桐生南高校「ばななな夜 ~BananaんNight~」

作:入江郁美
構成:青山 一也
演出:桐南演劇部

あらすじ・概要

夜の公園で時間を潰す少女二人。その二人にあやしい女から「謎の箱」があずけられた。箱の中身は、覚醒剤? 爆弾? 拳銃? そんな不安を抱えつつ少女二人と、公園へ訪れる変な人たちの心の交流を描く。

高校演劇ではよく扱われる定番台本。群馬県大会では同大会での2日目の高崎商科大学付属、また2004年の共愛学園

感想

まず幕が開いて、中央に金色の謎な格好をした像。像のまわりを四角く囲むように長い木箱状の椅子。街灯、月。レンガ模様を描いたパネルと個人園芸などでよく使う長板をクロス貼りした板が、2つ1セットになって舞台の上手と下手に配置。舞台左手側のレンガの上に柿の枝っぽオブジェ(でも物語設定は初夏でしたっけ?)と下にくずカゴ。なんとなく散漫な印象を受けました。劇が始まって10分、演技からも同じくなんとなく散漫な印象を受けました。

装置を客観的に見ればやや空間が開けっ広げと言えますが、感触として「ほら公園っぽいでしょう?」という感じに取れてしまいました。たぶん一生懸命に作ったんだと思うんですが「ここは間違えなく公園だ」と(装置が)主張していない。いかにもそれっぽいものをそれっぽい配置にしてあるのですが、1度でも舞台正面から見て「これ本当に公園に見える?」と真剣に議論してみましたか? 人数や予算の関係で作れる装置に限界があることは承知しています。でも同じ労力でもっと公園を作ることはできたと思います。残念ながら「それらしいものをなんとなく配置した」という印象が強くありました。

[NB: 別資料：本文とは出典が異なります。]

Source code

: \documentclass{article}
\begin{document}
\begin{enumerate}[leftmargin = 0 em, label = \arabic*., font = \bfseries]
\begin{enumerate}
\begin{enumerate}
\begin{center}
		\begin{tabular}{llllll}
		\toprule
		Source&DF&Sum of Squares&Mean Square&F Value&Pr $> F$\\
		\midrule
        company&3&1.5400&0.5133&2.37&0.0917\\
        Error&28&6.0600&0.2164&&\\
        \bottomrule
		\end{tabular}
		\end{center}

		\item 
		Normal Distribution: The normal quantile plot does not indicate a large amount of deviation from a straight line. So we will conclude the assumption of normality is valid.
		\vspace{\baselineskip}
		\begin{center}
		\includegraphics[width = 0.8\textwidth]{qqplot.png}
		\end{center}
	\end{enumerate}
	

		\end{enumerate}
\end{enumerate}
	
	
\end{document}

そういう配慮の不足は演技にも感じられました。過去の県内の公演では「声が聞こえない」ということがよくありました。それを考えれば、台詞がきっちり聞き取れた発声は立派です。それだけに勿体ないのは、台詞に強弱をつけることが不足していたことでした。調子が一定なので、観てる側が飽きやすくなります。メリハリを付けようと努力しているのは分かったのですが、もっともっとオーバーにして問題ないと思います。声のトーン(テンポ)をもっともっと意識的に、真面目なところと掛け合いで裏を付くところを明瞭に変えてあげると、劇全体にぐっと魅力が生まれます。

入江役の役者さん。たぶん根が優しいんでしょう、その影響で入江がやさしいいい子になっていました。入江というキャラクターの解釈については色々あって構わないのですが、少なくとも何か(社会や彼氏等に対して)気に入らないことのある「トゲトゲしさ」を表現しなければなりません。舞台を観た人が、上演後に入江役の人に会場でみかけたとき「突っかかれそう。怖い」って思うぐらいの印象が(舞台上の)役として表現されてないとマズいのです。どうやって演じたらそういう人間として映ると思いますか? 同じようなことは伊藤役にも言えます。親から電話かかってきたら緊張して、ちょっとしたことを入江に言われておどおどして、根は真面目で。舞台に居る間ずっと緊張しっぱなし(の演技)なので、どこで本当に緊張しているのか分かりにくくなっていました。ゆるみの演技ができたらすごくよくなったと思います。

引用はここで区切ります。